The ability of the drug traffickers to cow the Mexican press is yet another indication that the country is in deep trouble. There is a long litany of other depressing pieces of evidence. More than 28,000 people have perished in the fighting since Calderon launched his military-led offensive against the cartels in December 2006, and 2010 will set a new annual record. Once peaceful Monterrey, Mexico’s economic heart, has become so dangerous that the U.S. State Department recently ordered diplomatic personnel at the consulate there to send their dependents home. American business executives, and even some Mexican ones, are sending their families to safe havens in the United States. Major shootouts and kidnappings have come to some of the most prominent resort areas, including Acapulco and Cancun.
What to do
Last month, President Obama rebuked Secretary of State Hillary Clinton for suggesting that the drug violence had become a full-blown insurgency. He needs to wake up to the increasingly dire developments.

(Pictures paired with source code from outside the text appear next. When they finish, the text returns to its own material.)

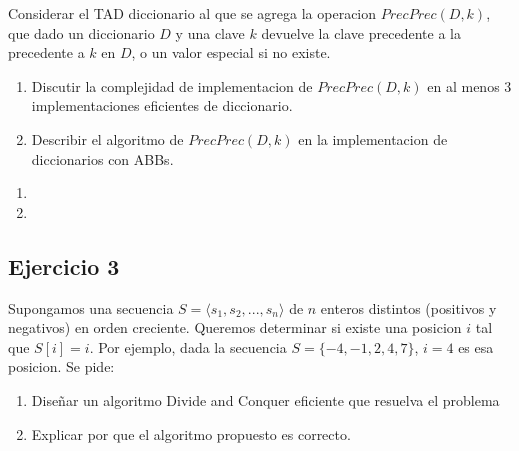 \documentclass[10pt, a4paper]{report}
\begin{document}
Considerar el TAD diccionario al que se agrega la operacion $PrecPrec(D,k)$, que dado un diccionario $D$ y una clave $k$ devuelve la clave precedente a la precedente a $k$ en $D$, o un valor especial si no existe.
\begin{enumerate}
 \item Discutir la complejidad de implementacion de $PrecPrec(D,k)$ en al menos $3$ implementaciones eficientes de diccionario.
 \item Describir el algoritmo de $PrecPrec(D,k)$ en la implementacion de diccionarios con ABBs.
\end{enumerate}

\begin{enumerate}
 \item 
 \item
\end{enumerate}


\subsection*{Ejercicio 3}

Supongamos una secuencia $S = \langle s_1, s_2, ..., s_n \rangle$ de $n$ enteros distintos (positivos y negativos) en orden creciente. Queremos determinar si existe una posicion $i$ tal que $S[i]=i$. Por ejemplo, dada la secuencia $S = \{-4,-1,2,4,7\}$, $i=4$ es esa posicion. Se pide:
\begin{enumerate}
 \item Dise\~nar un algoritmo Divide and Conquer eficiente que resuelva el problema
 \item Explicar por que el algoritmo propuesto es correcto.
\end{enumerate}
\end{document}
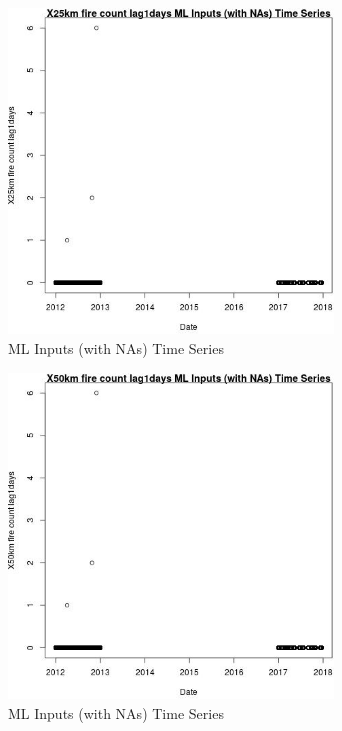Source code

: \begin{figure} 
\centering  
\includegraphics[width=0.77\textwidth]{Code_Outputs/Report_ML_input_PM25_Step4_part_e_de_duplicated_aves_compiled_2019-05-14wNAs_X25km_fire_count_lag1daysvDate.jpg} 
\caption{\label{fig:Report_ML_input_PM25_Step4_part_e_de_duplicated_aves_compiled_2019-05-14wNAsX25km_fire_count_lag1daysvDate}ML Inputs (with NAs) Time Series} 
\end{figure} 
 

\begin{figure} 
\centering  
\includegraphics[width=0.77\textwidth]{Code_Outputs/Report_ML_input_PM25_Step4_part_e_de_duplicated_aves_compiled_2019-05-14wNAs_X50km_fire_count_lag1daysvDate.jpg} 
\caption{\label{fig:Report_ML_input_PM25_Step4_part_e_de_duplicated_aves_compiled_2019-05-14wNAsX50km_fire_count_lag1daysvDate}ML Inputs (with NAs) Time Series} 
\end{figure} 
 

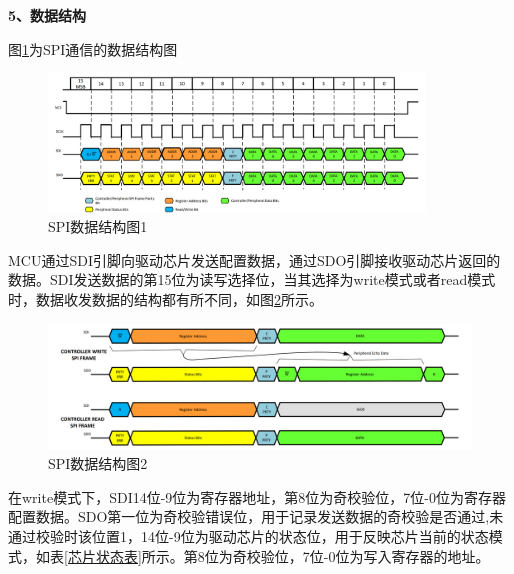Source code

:     
    \noindent
    \textbf{5、数据结构}\par
    图\ref{SPI数据结构图1}为SPI通信的数据结构图
    \begin{figure}[ht]
        \centering
        \includegraphics[width=10cm]{figure/SPI Frame.png}
        \caption{SPI数据结构图1}
        \label{SPI数据结构图1}
    \end{figure}
    MCU通过SDI引脚向驱动芯片发送配置数据，通过SDO引脚接收驱动芯片返回的数据。SDI发送数据的第15位为读写选择位，当其选择为write模式或者read模式时，数据收发数据的结构都有所不同，如图\ref{SPI数据结构图2}所示。
    \begin{figure}[ht]
        \centering
        \includegraphics[width=12cm]{figure/SPI Transfer Sequence.png}
        \caption{SPI数据结构图2}
        \label{SPI数据结构图2}
    \end{figure}
    在write模式下，SDI14位-9位为寄存器地址，第8位为奇校验位，7位-0位为寄存器配置数据。SDO第一位为奇校验错误位，用于记录发送数据的奇校验是否通过,未通过校验时该位置1，14位-9位为驱动芯片的状态位，用于反映芯片当前的状态模式，如表\ref{芯片状态表}所示。第8位为奇校验位，7位-0位为写入寄存器的地址。\par
    
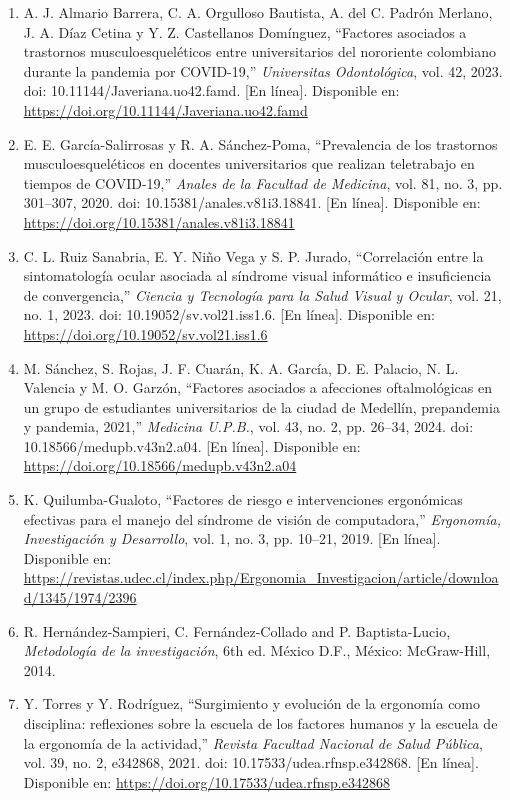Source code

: \begin{enumerate}[leftmargin=1.8em,label=\lbrack\arabic*\rbrack,itemsep=0.6em]
\item A. J. Almario Barrera, C. A. Orgulloso Bautista, A. del C. Padrón Merlano, J. A. Díaz Cetina y Y. Z. Castellanos Domínguez, ``Factores asociados a trastornos musculoesqueléticos entre universitarios del nororiente colombiano durante la pandemia por COVID-19,'' \emph{Universitas Odontológica}, vol. 42, 2023. doi: 10.11144/Javeriana.uo42.famd. [En línea]. Disponible en: \url{https://doi.org/10.11144/Javeriana.uo42.famd}

\item E. E. García-Salirrosas y R. A. Sánchez-Poma, ``Prevalencia de los trastornos musculoesqueléticos en docentes universitarios que realizan teletrabajo en tiempos de COVID-19,'' \emph{Anales de la Facultad de Medicina}, vol. 81, no. 3, pp. 301--307, 2020. doi: 10.15381/anales.v81i3.18841. [En línea]. Disponible en: \url{https://doi.org/10.15381/anales.v81i3.18841}

\item C. L. Ruiz Sanabria, E. Y. Niño Vega y S. P. Jurado, ``Correlación entre la sintomatología ocular asociada al síndrome visual informático e insuficiencia de convergencia,'' \emph{Ciencia y Tecnología para la Salud Visual y Ocular}, vol. 21, no. 1, 2023. doi: 10.19052/sv.vol21.iss1.6. [En línea]. Disponible en: \url{https://doi.org/10.19052/sv.vol21.iss1.6}

\item M. Sánchez, S. Rojas, J. F. Cuarán, K. A. García, D. E. Palacio, N. L. Valencia y M. O. Garzón, ``Factores asociados a afecciones oftalmológicas en un grupo de estudiantes universitarios de la ciudad de Medellín, prepandemia y pandemia, 2021,'' \emph{Medicina U.P.B.}, vol. 43, no. 2, pp. 26--34, 2024. doi: 10.18566/medupb.v43n2.a04. [En línea]. Disponible en: \url{https://doi.org/10.18566/medupb.v43n2.a04}

\item K. Quilumba-Gualoto, ``Factores de riesgo e intervenciones ergonómicas efectivas para el manejo del síndrome de visión de computadora,'' \emph{Ergonomía, Investigación y Desarrollo}, vol. 1, no. 3, pp. 10--21, 2019. [En línea]. Disponible en: \url{https://revistas.udec.cl/index.php/Ergonomia_Investigacion/article/download/1345/1974/2396}

\item R. Hernández-Sampieri, C. Fernández-Collado and P. Baptista-Lucio,
\textit{Metodología de la investigación}, 6th ed.
México D.F., México: McGraw-Hill, 2014.

\item Y. Torres y Y. Rodríguez, ``Surgimiento y evolución de la ergonomía como disciplina: reflexiones sobre la escuela de los factores humanos y la escuela de la ergonomía de la actividad,'' \emph{Revista Facultad Nacional de Salud Pública}, vol. 39, no. 2, e342868, 2021. doi: 10.17533/udea.rfnsp.e342868. [En línea]. Disponible en: \url{https://doi.org/10.17533/udea.rfnsp.e342868}


\end{enumerate}
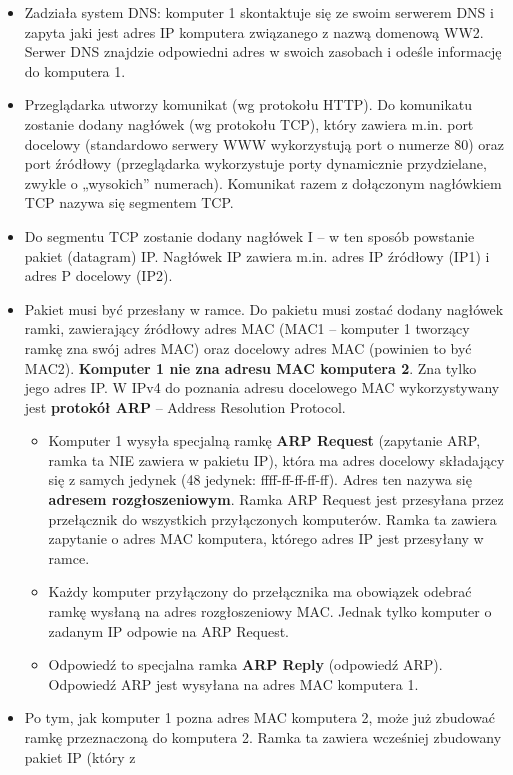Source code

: \documentclass[../main.tex]{subfiles}
\begin{document}
    \begin{itemize}
        \item Zadziała system DNS: komputer	1 skontaktuje się ze swoim serwerem	DNS i zapyta jaki jest adres IP	komputera związanego z nazwą domenową WW2. Serwer DNS znajdzie	odpowiedni adres w swoich zasobach i odeśle informację do	komputera 1.
        \item Przeglądarka utworzy komunikat (wg protokołu	HTTP).	Do komunikatu zostanie dodany nagłówek	(wg	protokołu TCP),	który zawiera m.in.	port docelowy (standardowo	serwery
        WWW	wykorzystują port o numerze	80)	oraz port źródłowy (przeglądarka wykorzystuje porty	dynamicznie	przydzielane, zwykle o „wysokich” numerach). Komunikat razem z dołączonym	nagłówkiem	TCP	nazywa	się	segmentem	TCP.
        \item Do segmentu TCP zostanie dodany nagłówek I – w ten sposób	powstanie pakiet (datagram) IP.	Nagłówek IP	zawiera	m.in. adres	IP	źródłowy (IP1) i adres P docelowy (IP2).
        \item Pakiet  musi być przesłany w ramce. Do pakietu musi zostać dodany nagłówek ramki, zawierający	źródłowy adres MAC (MAC1 – komputer	1 tworzący ramkę zna swój adres	MAC)	 oraz docelowy adres	MAC (powinien to być MAC2). \textbf{Komputer 1 nie zna adresu MAC komputera 2}. Zna	 tylko jego	 adres IP. W IPv4 do poznania adresu docelowego MAC wykorzystywany jest \textbf{protokół ARP} – Address	 Resolution	 Protocol.
        \begin{itemize}
            \item Komputer 1 wysyła specjalną ramkę	\textbf{ARP Request} (zapytanie	ARP, ramka ta NIE zawiera w	pakietu	IP), która ma adres	docelowy składający	się	z samych jedynek (48	jedynek: ffff-ff-ff-ff-ff).	Adres	ten	nazywa	się	\textbf{adresem	rozgłoszeniowym}. Ramka ARP Request jest przesyłana przez przełącznik do wszystkich przyłączonych komputerów. Ramka ta zawiera zapytanie o adres MAC	komputera,	którego adres IP jest przesyłany w ramce.
            \item Każdy	komputer przyłączony do	przełącznika ma	obowiązek odebrać ramkę	wysłaną na	adres rozgłoszeniowy MAC. Jednak tylko komputer o zadanym IP odpowie na ARP Request.
            \item Odpowiedź to	specjalna ramka \textbf{ARP	Reply}	(odpowiedź	ARP).	Odpowiedź	ARP	jest wysyłana na adres MAC komputera 1.
        \end{itemize}
        \item Po tym, jak komputer 1 pozna adres MAC komputera 2, może już zbudować ramkę przeznaczoną do komputera 2. Ramka ta zawiera wcześniej zbudowany pakiet IP (który z

\end{itemize}
\end{document}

The president should convene an immediate, comprehensive discussion of the security situation in Mexico, utilizing both his national security team and outside experts.
And all options need to be on the table. That includes the suggestion by Mexico’s former president, Vicente Fox, that we contemplate ending drug prohibition to drastically reduce the cartels’ vast source of black-market revenue. The current approach clearly is not working, and we must consider alternatives before we end up with either a failed state or a narco-republic on our southern border.